Le Christ vient à l’avance au rendez-vous. Malgré la chaleur, malgré la terre hostile pour un juif qu’il doit traverser, la Samarie, Jésus se rend auprès du puits de Jacob où il sait qu’il doit rencontrer la Samaritaine. Malgré la fatigue, Jésus entame le dialogue avec cette femme venue seule au puits, alors que sans doute les autres femmes du village sont venues en groupe et avant la chaleur de la journée pour puiser de l’eau. Sans doute que sa réputation de pécheresse publique l’exclut de ce groupe et elle doit venir seule puiser de l’eau à une heure où la chaleur est déjà forte.
Jésus entame le dialogue par une demande simple, mais la première réponse de la Samaritaine est plutôt fermée et dure : « Comment ! Toi qui es juif, etc. ». Mais le Seigneur reprend le dialogue avec compréhension pour cette femme dont il connaît la vie: « Si tu savais le don de Dieu, si tu connaissais Celui qui te dit : Donne moi à boire, c’est toi qui lui aurais demandé et il t’aurait donné de l’eau vive ». Viens la seconde réponse, de la Samaritaine, toujours aussi peu affable : « Tu n’as rien pour puiser et le puits est profond, etc. » Autrement dit : « De quoi tu me parles avec cette eau vive, il fait chaud et je dois ramener cette eau chez moi, laisse moi tranquille j’ai autre chose à faire que de m’occuper de cette eau vive ! »

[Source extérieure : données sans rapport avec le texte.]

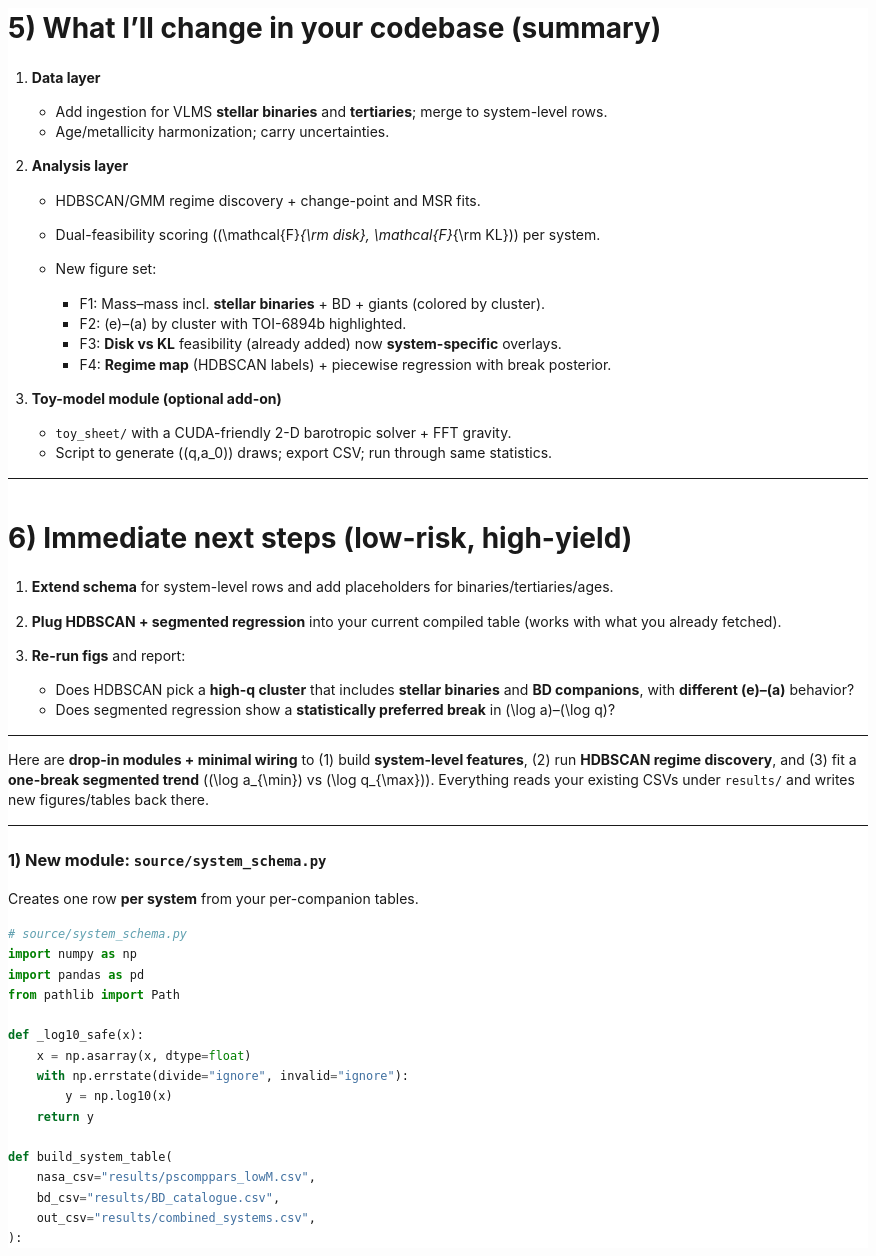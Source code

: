 
# 5) What I’ll change in your codebase (summary)

1. **Data layer**

   * Add ingestion for VLMS **stellar binaries** and **tertiaries**; merge to system-level rows.
   * Age/metallicity harmonization; carry uncertainties.

2. **Analysis layer**

   * HDBSCAN/GMM regime discovery + change-point and MSR fits.
   * Dual-feasibility scoring ((\mathcal{F}*{\rm disk}, \mathcal{F}*{\rm KL})) per system.
   * New figure set:

     * F1: Mass–mass incl. **stellar binaries** + BD + giants (colored by cluster).
     * F2: (e)–(a) by cluster with TOI-6894b highlighted.
     * F3: **Disk vs KL** feasibility (already added) now **system-specific** overlays.
     * F4: **Regime map** (HDBSCAN labels) + piecewise regression with break posterior.

3. **Toy-model module (optional add-on)**

   * `toy_sheet/` with a CUDA-friendly 2-D barotropic solver + FFT gravity.
   * Script to generate ((q,a_0)) draws; export CSV; run through same statistics.

---

# 6) Immediate next steps (low-risk, high-yield)

1. **Extend schema** for system-level rows and add placeholders for binaries/tertiaries/ages.
2. **Plug HDBSCAN + segmented regression** into your current compiled table (works with what you already fetched).
3. **Re-run figs** and report:

   * Does HDBSCAN pick a **high-q cluster** that includes **stellar binaries** and **BD companions**, with **different (e)–(a)** behavior?
   * Does segmented regression show a **statistically preferred break** in (\log a)–(\log q)?

---

Here are **drop-in modules + minimal wiring** to (1) build **system-level features**, (2) run **HDBSCAN regime discovery**, and (3) fit a **one-break segmented trend** ((\log a_{\min}) vs (\log q_{\max})). Everything reads your existing CSVs under `results/` and writes new figures/tables back there.

---

### 1) New module: `source/system_schema.py`

Creates one row **per system** from your per-companion tables.

```python
# source/system_schema.py
import numpy as np
import pandas as pd
from pathlib import Path

def _log10_safe(x):
    x = np.asarray(x, dtype=float)
    with np.errstate(divide="ignore", invalid="ignore"):
        y = np.log10(x)
    return y

def build_system_table(
    nasa_csv="results/pscomppars_lowM.csv",
    bd_csv="results/BD_catalogue.csv",
    out_csv="results/combined_systems.csv",
):
```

Mais le Seigneur continue patiemment le dialogue : « Tout homme qui boit de cette eau aura encore soif, mais celui qui boira de l’eau que moi je lui donnerai n’aura plus jamais soif ; et l’eau que je lui donnerai deviendra en lui source jaillissante en vie éternelle ». Et à ces paroles du Christ, le cœur de la Samaritaine commence à s’ouvrir, à s’attendrir: « Seigneur, donne la moi, cette eau, que je n’ai plus à venir ici pour puiser ». Ici quelque chose commence à changer. Comme nous lorsque nous allons devant le Seigneur, près de son tabernacle avec un cœur parfois aussi peu ouvert que celui de la Samaritaine, car rempli de préoccupations qui nous éloignent de Lui, mais sous son regard et devant sa présence aimante quelque chose change dans notre cœur.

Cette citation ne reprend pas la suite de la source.